# W track modeling

- observation space is non-repeating two-well combinations of the 3 wells = 6 states 
- action space is the 3 wells 
- reward table would be the observation space x action space with values reinforcing alternation rule

In [431]:
import itertools
import random
import numpy as np

In [387]:
all_wells = ('A', 'B', 'C')
outer_wells = ('A', 'C')
home_well = ('B')

In [388]:
# all possible two-well non-repeating combinations
observation_space = list(itertools.permutations(all_wells, r=2))

# the possible actions at any state
action_space = all_wells

print('observation space {}\n'.format(observation_space))
print('action space {}'.format(action_space))

observation space [('A', 'B'), ('A', 'C'), ('B', 'A'), ('B', 'C'), ('C', 'A'), ('C', 'B')]

action space ('A', 'B', 'C')


In [389]:
# get rewarded sequences to populate reward table
sequences = list(itertools.product(all_wells, repeat=3))

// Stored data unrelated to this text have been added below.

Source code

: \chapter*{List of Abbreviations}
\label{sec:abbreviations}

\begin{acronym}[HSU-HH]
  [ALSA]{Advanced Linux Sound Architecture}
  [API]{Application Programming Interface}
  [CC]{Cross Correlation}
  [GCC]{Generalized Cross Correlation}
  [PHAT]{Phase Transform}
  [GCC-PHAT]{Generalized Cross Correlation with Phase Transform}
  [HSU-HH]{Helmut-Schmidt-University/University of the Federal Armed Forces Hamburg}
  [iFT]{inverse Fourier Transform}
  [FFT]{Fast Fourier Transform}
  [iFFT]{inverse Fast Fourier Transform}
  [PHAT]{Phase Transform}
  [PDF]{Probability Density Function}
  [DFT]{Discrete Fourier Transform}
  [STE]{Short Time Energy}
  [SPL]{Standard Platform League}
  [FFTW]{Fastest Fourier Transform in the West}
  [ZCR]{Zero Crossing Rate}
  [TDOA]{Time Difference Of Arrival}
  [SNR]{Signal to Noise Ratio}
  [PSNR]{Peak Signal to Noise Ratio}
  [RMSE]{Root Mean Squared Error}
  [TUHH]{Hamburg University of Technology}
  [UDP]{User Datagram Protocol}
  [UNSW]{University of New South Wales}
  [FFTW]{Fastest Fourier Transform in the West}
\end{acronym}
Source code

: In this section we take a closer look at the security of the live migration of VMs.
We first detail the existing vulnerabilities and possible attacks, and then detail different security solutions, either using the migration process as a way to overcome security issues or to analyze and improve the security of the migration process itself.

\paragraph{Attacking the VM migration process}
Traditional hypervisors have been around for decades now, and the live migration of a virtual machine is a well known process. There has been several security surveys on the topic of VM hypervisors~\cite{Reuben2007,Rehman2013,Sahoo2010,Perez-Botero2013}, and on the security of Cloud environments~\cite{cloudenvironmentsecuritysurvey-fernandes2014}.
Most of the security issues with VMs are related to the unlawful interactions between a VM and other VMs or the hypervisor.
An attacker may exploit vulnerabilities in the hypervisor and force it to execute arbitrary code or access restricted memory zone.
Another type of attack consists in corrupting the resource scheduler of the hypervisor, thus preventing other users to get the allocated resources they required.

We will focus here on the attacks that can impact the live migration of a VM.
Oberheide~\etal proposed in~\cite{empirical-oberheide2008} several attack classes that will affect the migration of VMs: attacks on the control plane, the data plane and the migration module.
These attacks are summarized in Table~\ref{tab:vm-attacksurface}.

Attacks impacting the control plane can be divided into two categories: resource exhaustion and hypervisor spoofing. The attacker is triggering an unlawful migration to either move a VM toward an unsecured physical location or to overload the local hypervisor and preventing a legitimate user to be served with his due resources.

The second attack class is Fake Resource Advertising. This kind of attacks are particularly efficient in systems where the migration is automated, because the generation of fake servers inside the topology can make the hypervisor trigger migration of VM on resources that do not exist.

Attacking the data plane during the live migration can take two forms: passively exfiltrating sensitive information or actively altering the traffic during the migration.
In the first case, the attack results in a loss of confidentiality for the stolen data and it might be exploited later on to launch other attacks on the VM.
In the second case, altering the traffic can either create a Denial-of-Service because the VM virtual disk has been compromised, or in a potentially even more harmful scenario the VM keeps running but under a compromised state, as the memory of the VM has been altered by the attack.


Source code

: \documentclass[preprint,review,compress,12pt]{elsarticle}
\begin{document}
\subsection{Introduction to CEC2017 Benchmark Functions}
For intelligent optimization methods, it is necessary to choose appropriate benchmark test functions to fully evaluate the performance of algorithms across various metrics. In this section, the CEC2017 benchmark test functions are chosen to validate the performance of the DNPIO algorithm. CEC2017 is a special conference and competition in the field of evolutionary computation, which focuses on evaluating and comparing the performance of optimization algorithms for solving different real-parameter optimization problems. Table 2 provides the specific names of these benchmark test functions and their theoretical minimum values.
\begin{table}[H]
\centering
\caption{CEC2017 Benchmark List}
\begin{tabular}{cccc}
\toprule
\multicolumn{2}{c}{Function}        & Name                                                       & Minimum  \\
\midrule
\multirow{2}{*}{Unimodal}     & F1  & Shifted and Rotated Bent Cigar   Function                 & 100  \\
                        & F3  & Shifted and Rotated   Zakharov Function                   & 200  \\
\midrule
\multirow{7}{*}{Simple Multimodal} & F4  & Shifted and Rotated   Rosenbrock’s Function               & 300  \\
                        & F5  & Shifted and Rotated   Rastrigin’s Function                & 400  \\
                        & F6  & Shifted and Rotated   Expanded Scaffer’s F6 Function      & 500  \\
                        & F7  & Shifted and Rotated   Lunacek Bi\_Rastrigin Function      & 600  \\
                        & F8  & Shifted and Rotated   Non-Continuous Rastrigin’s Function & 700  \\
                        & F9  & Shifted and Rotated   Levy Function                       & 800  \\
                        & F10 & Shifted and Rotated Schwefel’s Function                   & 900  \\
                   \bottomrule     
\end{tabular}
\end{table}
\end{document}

outbound_rewarded_sequences = []
inbound_rewarded_sequences = []
for seq in sequences:
    if seq[0] in outer_wells and seq[2] in outer_wells and seq[0] != seq[2] and seq[1] in home_well:
        outbound_rewarded_sequences.append(seq)
    if seq[1] in outer_wells and seq[0] != seq[1] and seq[2] in home_well:
        inbound_rewarded_sequences.append(seq)

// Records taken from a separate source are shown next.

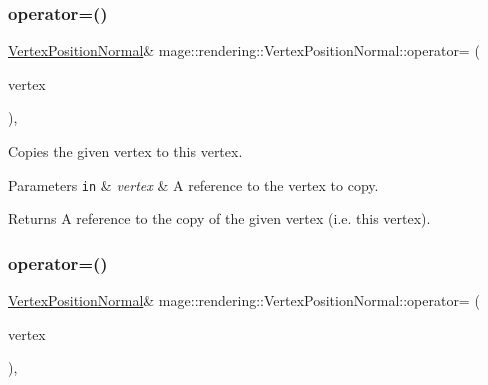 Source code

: \subsubsection{\texorpdfstring{operator=()}{operator=()}\hspace{0.1cm}{\footnotesize\ttfamily [1/2]}}
{\footnotesize\ttfamily \mbox{\hyperlink{structmage_1_1rendering_1_1_vertex_position_normal}{Vertex\+Position\+Normal}}\& mage\+::rendering\+::\+Vertex\+Position\+Normal\+::operator= (\begin{DoxyParamCaption}\item[{const \mbox{\hyperlink{structmage_1_1rendering_1_1_vertex_position_normal}{Vertex\+Position\+Normal}} \&}]{vertex }\end{DoxyParamCaption})\hspace{0.3cm}{\ttfamily [default]}, {\ttfamily [noexcept]}}

Copies the given vertex to this vertex.


\begin{DoxyParams}[1]{Parameters}
\mbox{\tt in}  & {\em vertex} & A reference to the vertex to copy. \\
\hline
\end{DoxyParams}
\begin{DoxyReturn}{Returns}
A reference to the copy of the given vertex (i.\+e. this vertex). 
\end{DoxyReturn}
\mbox{\label{structmage_1_1rendering_1_1_vertex_position_normal_aa46458a0fb21c67e2581c4e98deb6fc4}} 
\subsubsection{\texorpdfstring{operator=()}{operator=()}\hspace{0.1cm}{\footnotesize\ttfamily [2/2]}}
{\footnotesize\ttfamily \mbox{\hyperlink{structmage_1_1rendering_1_1_vertex_position_normal}{Vertex\+Position\+Normal}}\& mage\+::rendering\+::\+Vertex\+Position\+Normal\+::operator= (\begin{DoxyParamCaption}\item[{\mbox{\hyperlink{structmage_1_1rendering_1_1_vertex_position_normal}{Vertex\+Position\+Normal}} \&\&}]{vertex }\end{DoxyParamCaption})\hspace{0.3cm}{\ttfamily [default]}, {\ttfamily [noexcept]}}

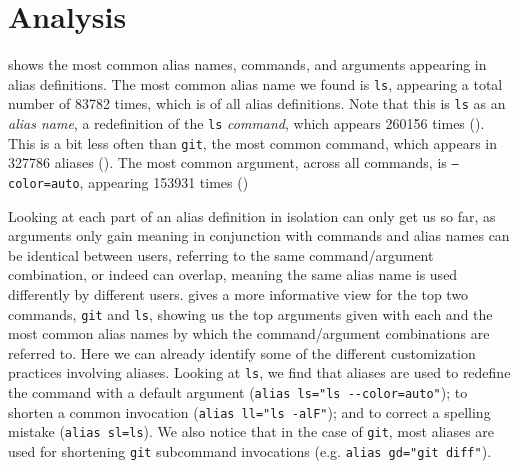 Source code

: \section{Analysis}



 shows the most common alias names, commands, and arguments appearing in alias definitions.
The most common alias name we found is \texttt{ls}, appearing a total number of \num{83782} times, which is  of all alias definitions.
Note that this is \texttt{ls} as an \emph{alias name}, a redefinition of the \texttt{ls} \emph{command}, which appears \num{260156} times ().
This is a bit less often than \texttt{git}, the most common command, which appears in \num{327786} aliases ().
The most common argument, across all commands, is \texttt{--color=auto}, appearing \num{153931} times ()



Looking at each part of an alias definition in isolation can only get us so far, as arguments only gain meaning in conjunction with commands and alias names can be identical between users, referring to the same command/argument combination, or indeed can overlap, meaning the same alias name is used differently by different users.
 gives a more informative view for the top two commands, \texttt{git} and \texttt{ls}, showing us the top arguments given with each and the most common alias names by which the command/argument combinations are referred to.
Here we can already identify some of the different customization practices involving aliases.
Looking at \texttt{ls}, we find that aliases are used
to redefine the command with a default argument (\verb|alias ls="ls --color=auto"|);
to shorten a common invocation (\verb|alias ll="ls -alF"|);
and to correct a spelling mistake (\verb|alias sl=ls|).
We also notice that in the case of \texttt{git}, most aliases are used for shortening \texttt{git} subcommand invocations (e.g. \verb|alias gd="git diff"|).

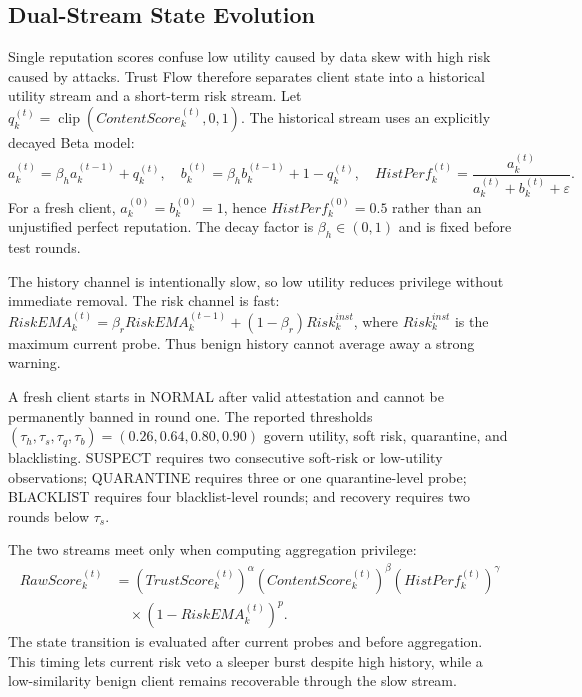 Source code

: \documentclass[runningheads,orivec]{llncs}
\begin{document}
\subsection{Dual-Stream State Evolution}

Single reputation scores confuse low utility caused by data skew with high risk caused by attacks. Trust Flow therefore separates client state into a historical utility stream and a short-term risk stream. Let $q_k^{(t)}=\operatorname{clip}(ContentScore_k^{(t)},0,1)$. The historical stream uses an explicitly decayed Beta model:
\begin{equation}
    a_k^{(t)}=\beta_h a_k^{(t-1)}+q_k^{(t)},\quad
    b_k^{(t)}=\beta_h b_k^{(t-1)}+1-q_k^{(t)},\quad
    HistPerf_k^{(t)}=\frac{a_k^{(t)}}{a_k^{(t)}+b_k^{(t)}+\varepsilon}.
\end{equation}
For a fresh client, $a_k^{(0)}=b_k^{(0)}=1$, hence $HistPerf_k^{(0)}=0.5$ rather than an unjustified perfect reputation. The decay factor is $\beta_h\in(0,1)$ and is fixed before test rounds.

The history channel is intentionally slow, so low utility reduces privilege without immediate removal. The risk channel is fast: $RiskEMA_k^{(t)}=\beta_rRiskEMA_k^{(t-1)}+(1-\beta_r)Risk_k^{inst}$, where $Risk_k^{inst}$ is the maximum current probe. Thus benign history cannot average away a strong warning.

A fresh client starts in NORMAL after valid attestation and cannot be permanently banned in round one. The reported thresholds $(\tau_h,\tau_s,\tau_q,\tau_b)=(0.26,0.64,0.80,0.90)$ govern utility, soft risk, quarantine, and blacklisting. SUSPECT requires two consecutive soft-risk or low-utility observations; QUARANTINE requires three or one quarantine-level probe; BLACKLIST requires four blacklist-level rounds; and recovery requires two rounds below $\tau_s$.

The two streams meet only when computing aggregation privilege:
\begin{align}
    RawScore_k^{(t)} & = (TrustScore_k^{(t)})^\alpha(ContentScore_k^{(t)})^\beta
    (HistPerf_k^{(t)})^\gamma \nonumber                      \\
               & \quad \times (1-RiskEMA_k^{(t)})^p .
\end{align}
The state transition is evaluated after current probes and before aggregation. This timing lets current risk veto a sleeper burst despite high history, while a low-similarity benign client remains recoverable through the slow stream.
\end{document}
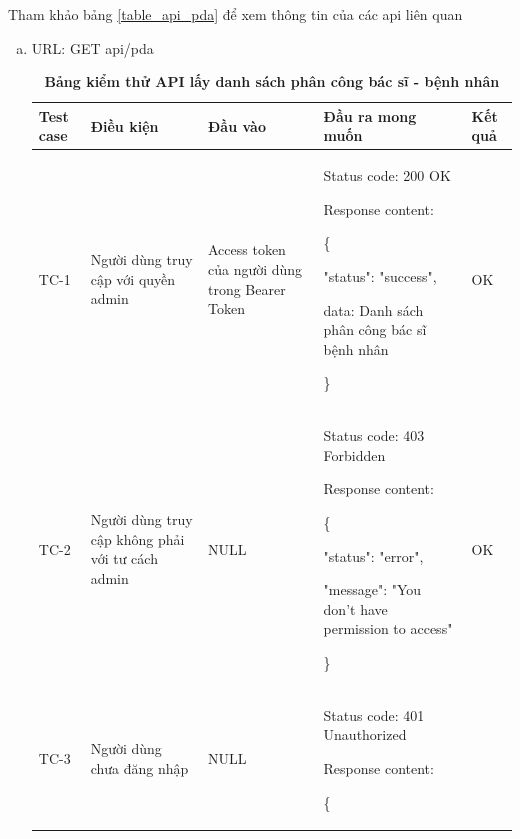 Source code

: Tham khảo bảng \ref{table_api_pda} để xem thông tin của các api liên quan

\begin{enumerate}[a)]
  \item URL: GET api/pda
    
  \begin{xltabular}{\textwidth}{
    | >{\raggedright\arraybackslash}p{1cm}
    | >{\raggedright\arraybackslash}p{2.5cm}
    | >{\raggedright\arraybackslash}p{2.5cm}
    | >{\raggedright\arraybackslash}X
    | >{\raggedright\arraybackslash}p{1cm}|
    }
    \caption{\bfseries \fontsize{12pt}{0pt}\selectfont Bảng kiểm thử API lấy danh sách phân công bác sĩ - bệnh nhân}
    \\
    \hline
    \bfseries Test case    &\bfseries Điều kiện   &\bfseries Đầu vào 
    &\bfseries Đầu ra mong muốn &\bfseries Kết quả\\ \hline
  
  
    TC-1
    & Người dùng truy cập với quyền admin
    & Access token của người dùng trong Bearer Token
  
    & 
  
    Status code: 200 OK
  
      Response content:
  
      \{
  
    "status": "success",
  
    data: Danh sách phân công bác sĩ bệnh nhân 
  
    \}
    & OK
  
    \\ \hline
  
    TC-2
    & Người dùng truy cập không phải với tư cách admin
    & NULL
  
    & 
  
    Status code: 403 Forbidden
  
    Response content:

    \{

  "status": "error",

  "message": "You don't have permission to access"

  \}
    & OK
    \\ \hline
    TC-3
    & Người dùng chưa đăng nhập
    & NULL
  
    & 
  
    Status code: 401 Unauthorized
  
      Response content:
  
      \{
  

\end{xltabular}
\end{enumerate}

print('outbound rewarded sequences {}\n'.format(outbound_rewarded_sequences))
print('inbound rewarded sequences {}\n'.format(inbound_rewarded_sequences))

outbound rewarded sequences [('A', 'B', 'C'), ('C', 'B', 'A')]

inbound rewarded sequences [('A', 'C', 'B'), ('B', 'A', 'B'), ('B', 'C', 'B'), ('C', 'A', 'B')]



In [390]:
def make_reward_table():
    reward_table = {}
    for obsv in observation_space:
        current_well = obsv[-1]
        reward_table[obsv] = {}
        for act in action_space:
            reward_table[obsv][act] = {}
            if act == current_well:
                # if the action is the same as the most recent well, 
                # loop back obvs state and draw penalty
                reward_table[obsv][act]['next_state'] = obsv
            else:
                reward_table[obsv][act]['next_state'] = tuple([current_well, act])
            # set reward value
            if obsv + tuple(act) in outbound_rewarded_sequences:
                reward_table[obsv][act]['reward'] = 1
            elif obsv + tuple(act) in inbound_rewarded_sequences:
                reward_table[obsv][act]['reward'] = 1
            else:
                reward_table[obsv][act]['reward'] = 0
    return reward_table

In [391]:
reward_table = make_reward_table()

In [392]:
# initialize q table to zeros
def init_q_table():
    q_table = {}
    for obsv in observation_space:
        q_table[obsv] = {}
        for act in action_space:
            q_table[obsv][act] = 0
    return q_table

In [427]:
def check_q_table(q_table):
    #quick check if q table, followed greedily without further updates, is consistent with W rules
    q_table_max_sequences = [tuple(list(state) + list(max(actions, key=lambda act: actions[act]))) for state, actions in q_table.items()]
#     print(q_table_max_sequences)
    check = set(q_table_max_sequences).issubset(outbound_rewarded_sequences+inbound_rewarded_sequences)
    if check:
        print('q_table consistent with W-TRACK rules')
    else:
        print('q_table NOT consistent with W-TRACK rules')
    return 

In [428]:
%%time

alpha = 0.4
gamma = 0.7
epsilon = 0.5

q_table = init_q_table()
state = random.choice(observation_space)
performance_indicator_func = []

for i in range(1, 100):
    # act
    if random.uniform(0, 1) < epsilon:
        # Explore action space
        action = random.choice(all_wells)
    else:
        action = max(q_table[state], key=lambda act: q_table[state][act])
    # gather
    reward = reward_table[state][action]['reward']
    old_qvalue = q_table[state][action]
    next_state = reward_table[state][action]['next_state']
    next_max_action = max(q_table[next_state], key=lambda act: q_table[next_state][act])
    next_max_qvalue = q_table[next_state][next_max_action]
    # update
    new_value = (1 - alpha) * old_qvalue + alpha * (reward + gamma * next_max_qvalue)
    q_table[state][action] = round(new_value,4)
    # iterate
    state = reward_table[state][action]['next_state']
    #save
    performance_indicator_func.append(reward)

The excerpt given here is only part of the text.